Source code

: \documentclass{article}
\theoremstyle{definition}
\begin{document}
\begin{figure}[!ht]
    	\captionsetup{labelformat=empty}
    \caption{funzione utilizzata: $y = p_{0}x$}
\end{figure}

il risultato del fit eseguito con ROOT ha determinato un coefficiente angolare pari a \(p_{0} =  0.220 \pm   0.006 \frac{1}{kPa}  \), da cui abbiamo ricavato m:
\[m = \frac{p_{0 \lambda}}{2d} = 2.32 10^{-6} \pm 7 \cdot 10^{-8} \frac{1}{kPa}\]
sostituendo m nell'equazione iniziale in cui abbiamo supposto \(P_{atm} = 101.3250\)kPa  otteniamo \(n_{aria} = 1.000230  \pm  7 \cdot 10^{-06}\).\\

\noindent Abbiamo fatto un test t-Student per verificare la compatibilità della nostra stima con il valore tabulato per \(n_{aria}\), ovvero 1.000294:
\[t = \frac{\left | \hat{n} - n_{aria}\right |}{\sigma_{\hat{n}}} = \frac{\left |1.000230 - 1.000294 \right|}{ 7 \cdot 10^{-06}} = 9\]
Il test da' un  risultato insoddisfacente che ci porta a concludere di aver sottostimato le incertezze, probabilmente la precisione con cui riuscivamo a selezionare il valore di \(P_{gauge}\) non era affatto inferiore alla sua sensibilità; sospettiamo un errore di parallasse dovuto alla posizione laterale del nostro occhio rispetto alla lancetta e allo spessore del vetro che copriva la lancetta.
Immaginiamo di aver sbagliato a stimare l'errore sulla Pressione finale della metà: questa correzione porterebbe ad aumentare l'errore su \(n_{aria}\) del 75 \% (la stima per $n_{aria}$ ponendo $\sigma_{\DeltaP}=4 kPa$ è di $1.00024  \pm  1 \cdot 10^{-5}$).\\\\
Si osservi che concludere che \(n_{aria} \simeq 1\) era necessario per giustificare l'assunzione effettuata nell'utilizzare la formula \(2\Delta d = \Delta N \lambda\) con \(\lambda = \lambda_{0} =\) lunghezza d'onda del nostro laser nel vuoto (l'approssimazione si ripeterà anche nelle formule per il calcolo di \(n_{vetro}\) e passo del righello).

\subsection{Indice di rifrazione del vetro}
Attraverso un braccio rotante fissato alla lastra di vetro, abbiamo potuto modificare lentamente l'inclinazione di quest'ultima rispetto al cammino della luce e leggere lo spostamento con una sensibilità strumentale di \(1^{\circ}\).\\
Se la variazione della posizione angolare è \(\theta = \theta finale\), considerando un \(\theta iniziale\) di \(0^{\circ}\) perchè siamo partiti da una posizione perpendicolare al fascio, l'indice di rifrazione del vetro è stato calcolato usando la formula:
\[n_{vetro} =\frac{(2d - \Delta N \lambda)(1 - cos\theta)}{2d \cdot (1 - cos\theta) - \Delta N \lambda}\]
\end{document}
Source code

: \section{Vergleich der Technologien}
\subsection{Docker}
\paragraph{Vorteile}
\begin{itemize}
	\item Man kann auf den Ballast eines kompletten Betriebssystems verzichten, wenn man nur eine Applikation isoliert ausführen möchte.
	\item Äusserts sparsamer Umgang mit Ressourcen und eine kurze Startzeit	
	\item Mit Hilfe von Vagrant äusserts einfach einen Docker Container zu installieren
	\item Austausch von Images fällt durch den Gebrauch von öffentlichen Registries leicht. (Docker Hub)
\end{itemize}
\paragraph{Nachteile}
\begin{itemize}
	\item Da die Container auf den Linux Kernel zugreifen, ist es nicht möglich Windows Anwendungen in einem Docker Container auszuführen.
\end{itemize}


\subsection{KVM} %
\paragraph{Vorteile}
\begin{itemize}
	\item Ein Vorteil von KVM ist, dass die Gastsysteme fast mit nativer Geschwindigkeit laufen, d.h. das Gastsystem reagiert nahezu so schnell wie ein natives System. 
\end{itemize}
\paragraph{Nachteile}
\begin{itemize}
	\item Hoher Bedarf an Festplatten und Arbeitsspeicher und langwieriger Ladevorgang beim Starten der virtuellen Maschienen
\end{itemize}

____

* Exercise details *
Take the entries above and write them out again unchanged.

* Solution below *
Source code

: \documentclass{article}
\theoremstyle{definition}
\begin{document}
\begin{figure}[!ht]
    	\captionsetup{labelformat=empty}
    \caption{funzione utilizzata: $y = p_{0}x$}
\end{figure}

il risultato del fit eseguito con ROOT ha determinato un coefficiente angolare pari a \(p_{0} =  0.220 \pm   0.006 \frac{1}{kPa}  \), da cui abbiamo ricavato m:
\[m = \frac{p_{0 \lambda}}{2d} = 2.32 10^{-6} \pm 7 \cdot 10^{-8} \frac{1}{kPa}\]
sostituendo m nell'equazione iniziale in cui abbiamo supposto \(P_{atm} = 101.3250\)kPa  otteniamo \(n_{aria} = 1.000230  \pm  7 \cdot 10^{-06}\).\\

\noindent Abbiamo fatto un test t-Student per verificare la compatibilità della nostra stima con il valore tabulato per \(n_{aria}\), ovvero 1.000294:
\[t = \frac{\left | \hat{n} - n_{aria}\right |}{\sigma_{\hat{n}}} = \frac{\left |1.000230 - 1.000294 \right|}{ 7 \cdot 10^{-06}} = 9\]
Il test da' un  risultato insoddisfacente che ci porta a concludere di aver sottostimato le incertezze, probabilmente la precisione con cui riuscivamo a selezionare il valore di \(P_{gauge}\) non era affatto inferiore alla sua sensibilità; sospettiamo un errore di parallasse dovuto alla posizione laterale del nostro occhio rispetto alla lancetta e allo spessore del vetro che copriva la lancetta.
Immaginiamo di aver sbagliato a stimare l'errore sulla Pressione finale della metà: questa correzione porterebbe ad aumentare l'errore su \(n_{aria}\) del 75 \% (la stima per $n_{aria}$ ponendo $\sigma_{\DeltaP}=4 kPa$ è di $1.00024  \pm  1 \cdot 10^{-5}$).\\\\
Si osservi che concludere che \(n_{aria} \simeq 1\) era necessario per giustificare l'assunzione effettuata nell'utilizzare la formula \(2\Delta d = \Delta N \lambda\) con \(\lambda = \lambda_{0} =\) lunghezza d'onda del nostro laser nel vuoto (l'approssimazione si ripeterà anche nelle formule per il calcolo di \(n_{vetro}\) e passo del righello).

\subsection{Indice di rifrazione del vetro}
Attraverso un braccio rotante fissato alla lastra di vetro, abbiamo potuto modificare lentamente l'inclinazione di quest'ultima rispetto al cammino della luce e leggere lo spostamento con una sensibilità strumentale di \(1^{\circ}\).\\
Se la variazione della posizione angolare è \(\theta = \theta finale\), considerando un \(\theta iniziale\) di \(0^{\circ}\) perchè siamo partiti da una posizione perpendicolare al fascio, l'indice di rifrazione del vetro è stato calcolato usando la formula:
\[n_{vetro} =\frac{(2d - \Delta N \lambda)(1 - cos\theta)}{2d \cdot (1 - cos\theta) - \Delta N \lambda}\]
\end{document}
Source code

: \section{Vergleich der Technologien}
\subsection{Docker}
\paragraph{Vorteile}
\begin{itemize}
	\item Man kann auf den Ballast eines kompletten Betriebssystems verzichten, wenn man nur eine Applikation isoliert ausführen möchte.
	\item Äusserts sparsamer Umgang mit Ressourcen und eine kurze Startzeit	
	\item Mit Hilfe von Vagrant äusserts einfach einen Docker Container zu installieren
	\item Austausch von Images fällt durch den Gebrauch von öffentlichen Registries leicht. (Docker Hub)
\end{itemize}
\paragraph{Nachteile}
\begin{itemize}
	\item Da die Container auf den Linux Kernel zugreifen, ist es nicht möglich Windows Anwendungen in einem Docker Container auszuführen.
\end{itemize}


\subsection{KVM} %
\paragraph{Vorteile}
\begin{itemize}
	\item Ein Vorteil von KVM ist, dass die Gastsysteme fast mit nativer Geschwindigkeit laufen, d.h. das Gastsystem reagiert nahezu so schnell wie ein natives System. 
\end{itemize}
\paragraph{Nachteile}
\begin{itemize}
	\item Hoher Bedarf an Festplatten und Arbeitsspeicher und langwieriger Ladevorgang beim Starten der virtuellen Maschienen
\end{itemize}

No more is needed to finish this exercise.